- **EXERCISE OBJECTIVE**
Retype the whole listing that follows, with nothing added or left out.

- **EXERCISE DATA**

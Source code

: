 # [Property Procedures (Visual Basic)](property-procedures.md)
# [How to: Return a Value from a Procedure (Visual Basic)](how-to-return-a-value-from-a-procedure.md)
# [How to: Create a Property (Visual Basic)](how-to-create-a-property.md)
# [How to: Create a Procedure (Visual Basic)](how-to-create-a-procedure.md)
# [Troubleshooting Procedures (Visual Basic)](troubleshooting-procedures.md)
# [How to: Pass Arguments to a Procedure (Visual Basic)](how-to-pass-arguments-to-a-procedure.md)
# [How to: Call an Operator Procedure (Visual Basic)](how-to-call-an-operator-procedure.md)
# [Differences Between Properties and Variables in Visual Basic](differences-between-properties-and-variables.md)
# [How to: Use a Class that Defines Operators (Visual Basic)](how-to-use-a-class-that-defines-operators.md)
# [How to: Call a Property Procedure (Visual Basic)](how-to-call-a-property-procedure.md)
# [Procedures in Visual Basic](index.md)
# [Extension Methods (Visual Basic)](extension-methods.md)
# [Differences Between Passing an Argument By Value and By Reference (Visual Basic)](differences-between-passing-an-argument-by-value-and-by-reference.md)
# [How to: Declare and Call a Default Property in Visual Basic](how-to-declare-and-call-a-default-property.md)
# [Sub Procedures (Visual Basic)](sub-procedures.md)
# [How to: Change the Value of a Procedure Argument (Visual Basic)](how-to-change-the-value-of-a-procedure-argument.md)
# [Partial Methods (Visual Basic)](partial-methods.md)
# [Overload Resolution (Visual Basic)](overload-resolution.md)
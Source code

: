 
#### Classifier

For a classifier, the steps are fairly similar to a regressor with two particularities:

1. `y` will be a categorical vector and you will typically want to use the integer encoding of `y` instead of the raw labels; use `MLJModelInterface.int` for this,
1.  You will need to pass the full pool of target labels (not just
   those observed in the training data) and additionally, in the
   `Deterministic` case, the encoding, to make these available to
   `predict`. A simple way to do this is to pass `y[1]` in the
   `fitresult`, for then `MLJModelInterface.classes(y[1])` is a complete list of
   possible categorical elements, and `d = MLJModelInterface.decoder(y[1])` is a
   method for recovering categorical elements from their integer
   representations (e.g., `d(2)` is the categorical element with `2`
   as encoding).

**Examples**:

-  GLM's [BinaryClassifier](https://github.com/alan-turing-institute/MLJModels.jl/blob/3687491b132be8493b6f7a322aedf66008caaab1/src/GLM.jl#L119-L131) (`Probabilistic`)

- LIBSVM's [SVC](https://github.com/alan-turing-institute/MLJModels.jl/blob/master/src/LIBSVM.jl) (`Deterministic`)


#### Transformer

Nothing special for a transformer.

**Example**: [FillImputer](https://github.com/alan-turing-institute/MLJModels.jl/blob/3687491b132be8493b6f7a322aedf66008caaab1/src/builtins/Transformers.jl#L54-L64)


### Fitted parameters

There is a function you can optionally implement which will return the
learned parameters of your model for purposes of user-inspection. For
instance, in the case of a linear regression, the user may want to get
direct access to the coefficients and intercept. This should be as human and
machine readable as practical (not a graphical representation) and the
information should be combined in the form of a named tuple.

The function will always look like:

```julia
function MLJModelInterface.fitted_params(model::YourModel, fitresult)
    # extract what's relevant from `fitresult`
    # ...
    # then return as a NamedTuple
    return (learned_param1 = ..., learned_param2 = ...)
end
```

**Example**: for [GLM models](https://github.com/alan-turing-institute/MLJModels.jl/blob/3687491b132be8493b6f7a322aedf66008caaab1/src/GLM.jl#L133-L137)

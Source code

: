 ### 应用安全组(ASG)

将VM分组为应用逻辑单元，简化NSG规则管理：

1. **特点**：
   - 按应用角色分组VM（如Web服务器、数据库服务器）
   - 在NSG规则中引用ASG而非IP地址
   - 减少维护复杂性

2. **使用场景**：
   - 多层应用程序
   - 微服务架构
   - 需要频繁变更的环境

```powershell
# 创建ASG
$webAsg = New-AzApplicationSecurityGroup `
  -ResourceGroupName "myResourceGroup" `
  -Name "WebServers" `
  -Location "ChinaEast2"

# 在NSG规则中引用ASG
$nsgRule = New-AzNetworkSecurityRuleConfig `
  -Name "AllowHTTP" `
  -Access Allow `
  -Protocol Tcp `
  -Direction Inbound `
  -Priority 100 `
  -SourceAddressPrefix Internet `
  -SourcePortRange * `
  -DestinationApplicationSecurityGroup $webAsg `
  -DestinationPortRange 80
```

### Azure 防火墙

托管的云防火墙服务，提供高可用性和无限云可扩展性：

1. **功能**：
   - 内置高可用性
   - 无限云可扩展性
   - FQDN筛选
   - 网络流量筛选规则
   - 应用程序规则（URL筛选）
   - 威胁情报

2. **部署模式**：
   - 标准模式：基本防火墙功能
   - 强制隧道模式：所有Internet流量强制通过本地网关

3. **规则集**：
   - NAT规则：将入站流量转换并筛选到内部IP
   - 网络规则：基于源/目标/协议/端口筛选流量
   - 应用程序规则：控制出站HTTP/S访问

- **EXERCISE ANSWER**
Source code

: # [Property Procedures (Visual Basic)](property-procedures.md)
# [How to: Return a Value from a Procedure (Visual Basic)](how-to-return-a-value-from-a-procedure.md)
# [How to: Create a Property (Visual Basic)](how-to-create-a-property.md)
# [How to: Create a Procedure (Visual Basic)](how-to-create-a-procedure.md)
# [Troubleshooting Procedures (Visual Basic)](troubleshooting-procedures.md)
# [How to: Pass Arguments to a Procedure (Visual Basic)](how-to-pass-arguments-to-a-procedure.md)
# [How to: Call an Operator Procedure (Visual Basic)](how-to-call-an-operator-procedure.md)
# [Differences Between Properties and Variables in Visual Basic](differences-between-properties-and-variables.md)
# [How to: Use a Class that Defines Operators (Visual Basic)](how-to-use-a-class-that-defines-operators.md)
# [How to: Call a Property Procedure (Visual Basic)](how-to-call-a-property-procedure.md)
# [Procedures in Visual Basic](index.md)
# [Extension Methods (Visual Basic)](extension-methods.md)
# [Differences Between Passing an Argument By Value and By Reference (Visual Basic)](differences-between-passing-an-argument-by-value-and-by-reference.md)
# [How to: Declare and Call a Default Property in Visual Basic](how-to-declare-and-call-a-default-property.md)
# [Sub Procedures (Visual Basic)](sub-procedures.md)
# [How to: Change the Value of a Procedure Argument (Visual Basic)](how-to-change-the-value-of-a-procedure-argument.md)
# [Partial Methods (Visual Basic)](partial-methods.md)
# [Overload Resolution (Visual Basic)](overload-resolution.md)
Source code

: 
#### Classifier

For a classifier, the steps are fairly similar to a regressor with two particularities:

1. `y` will be a categorical vector and you will typically want to use the integer encoding of `y` instead of the raw labels; use `MLJModelInterface.int` for this,
1.  You will need to pass the full pool of target labels (not just
   those observed in the training data) and additionally, in the
   `Deterministic` case, the encoding, to make these available to
   `predict`. A simple way to do this is to pass `y[1]` in the
   `fitresult`, for then `MLJModelInterface.classes(y[1])` is a complete list of
   possible categorical elements, and `d = MLJModelInterface.decoder(y[1])` is a
   method for recovering categorical elements from their integer
   representations (e.g., `d(2)` is the categorical element with `2`
   as encoding).

**Examples**:

-  GLM's [BinaryClassifier](https://github.com/alan-turing-institute/MLJModels.jl/blob/3687491b132be8493b6f7a322aedf66008caaab1/src/GLM.jl#L119-L131) (`Probabilistic`)

- LIBSVM's [SVC](https://github.com/alan-turing-institute/MLJModels.jl/blob/master/src/LIBSVM.jl) (`Deterministic`)


#### Transformer

Nothing special for a transformer.

**Example**: [FillImputer](https://github.com/alan-turing-institute/MLJModels.jl/blob/3687491b132be8493b6f7a322aedf66008caaab1/src/builtins/Transformers.jl#L54-L64)


### Fitted parameters

There is a function you can optionally implement which will return the
learned parameters of your model for purposes of user-inspection. For
instance, in the case of a linear regression, the user may want to get
direct access to the coefficients and intercept. This should be as human and
machine readable as practical (not a graphical representation) and the
information should be combined in the form of a named tuple.

The function will always look like:

```julia
function MLJModelInterface.fitted_params(model::YourModel, fitresult)
    # extract what's relevant from `fitresult`
    # ...
    # then return as a NamedTuple
    return (learned_param1 = ..., learned_param2 = ...)
end
```

**Example**: for [GLM models](https://github.com/alan-turing-institute/MLJModels.jl/blob/3687491b132be8493b6f7a322aedf66008caaab1/src/GLM.jl#L133-L137)

Source code

: ### 应用安全组(ASG)

将VM分组为应用逻辑单元，简化NSG规则管理：

1. **特点**：
   - 按应用角色分组VM（如Web服务器、数据库服务器）
   - 在NSG规则中引用ASG而非IP地址
   - 减少维护复杂性

2. **使用场景**：
   - 多层应用程序
   - 微服务架构
   - 需要频繁变更的环境

```powershell
# 创建ASG
$webAsg = New-AzApplicationSecurityGroup `
  -ResourceGroupName "myResourceGroup" `
  -Name "WebServers" `
  -Location "ChinaEast2"

# 在NSG规则中引用ASG
$nsgRule = New-AzNetworkSecurityRuleConfig `
  -Name "AllowHTTP" `
  -Access Allow `
  -Protocol Tcp `
  -Direction Inbound `
  -Priority 100 `
  -SourceAddressPrefix Internet `
  -SourcePortRange * `
  -DestinationApplicationSecurityGroup $webAsg `
  -DestinationPortRange 80
```

### Azure 防火墙

托管的云防火墙服务，提供高可用性和无限云可扩展性：

1. **功能**：
   - 内置高可用性
   - 无限云可扩展性
   - FQDN筛选
   - 网络流量筛选规则
   - 应用程序规则（URL筛选）
   - 威胁情报

2. **部署模式**：
   - 标准模式：基本防火墙功能
   - 强制隧道模式：所有Internet流量强制通过本地网关

3. **规则集**：
   - NAT规则：将入站流量转换并筛选到内部IP
   - 网络规则：基于源/目标/协议/端口筛选流量
   - 应用程序规则：控制出站HTTP/S访问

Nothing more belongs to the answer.